> Required action
Your answer should be every line from the records that contains "Relatedness".

[Saved entries]
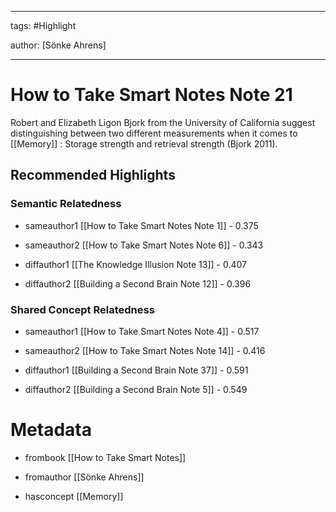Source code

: 




---

tags: #Highlight

author: [Sönke Ahrens]

---
# How to Take Smart Notes Note 21




Robert and Elizabeth Ligon Bjork from the University of California suggest distinguishing between two different measurements when it comes to  [[Memory]] : Storage strength and retrieval strength (Bjork 2011).


## Recommended Highlights

### Semantic Relatedness


- sameauthor1 [[How to Take Smart Notes Note 1]] - 0.375

- sameauthor2 [[How to Take Smart Notes Note 6]] - 0.343

- diffauthor1 [[The Knowledge Illusion Note 13]] - 0.407

- diffauthor2 [[Building a Second Brain Note 12]] - 0.396
### Shared Concept Relatedness


- sameauthor1 [[How to Take Smart Notes Note 4]] - 0.517

- sameauthor2 [[How to Take Smart Notes Note 14]] - 0.416

- diffauthor1 [[Building a Second Brain Note 37]] - 0.591

- diffauthor2 [[Building a Second Brain Note 5]] - 0.549
# Metadata


- frombook [[How to Take Smart Notes]]

- fromauthor [[Sönke Ahrens]]

- hasconcept [[Memory]]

> The answer
### Semantic Relatedness
### Shared Concept Relatedness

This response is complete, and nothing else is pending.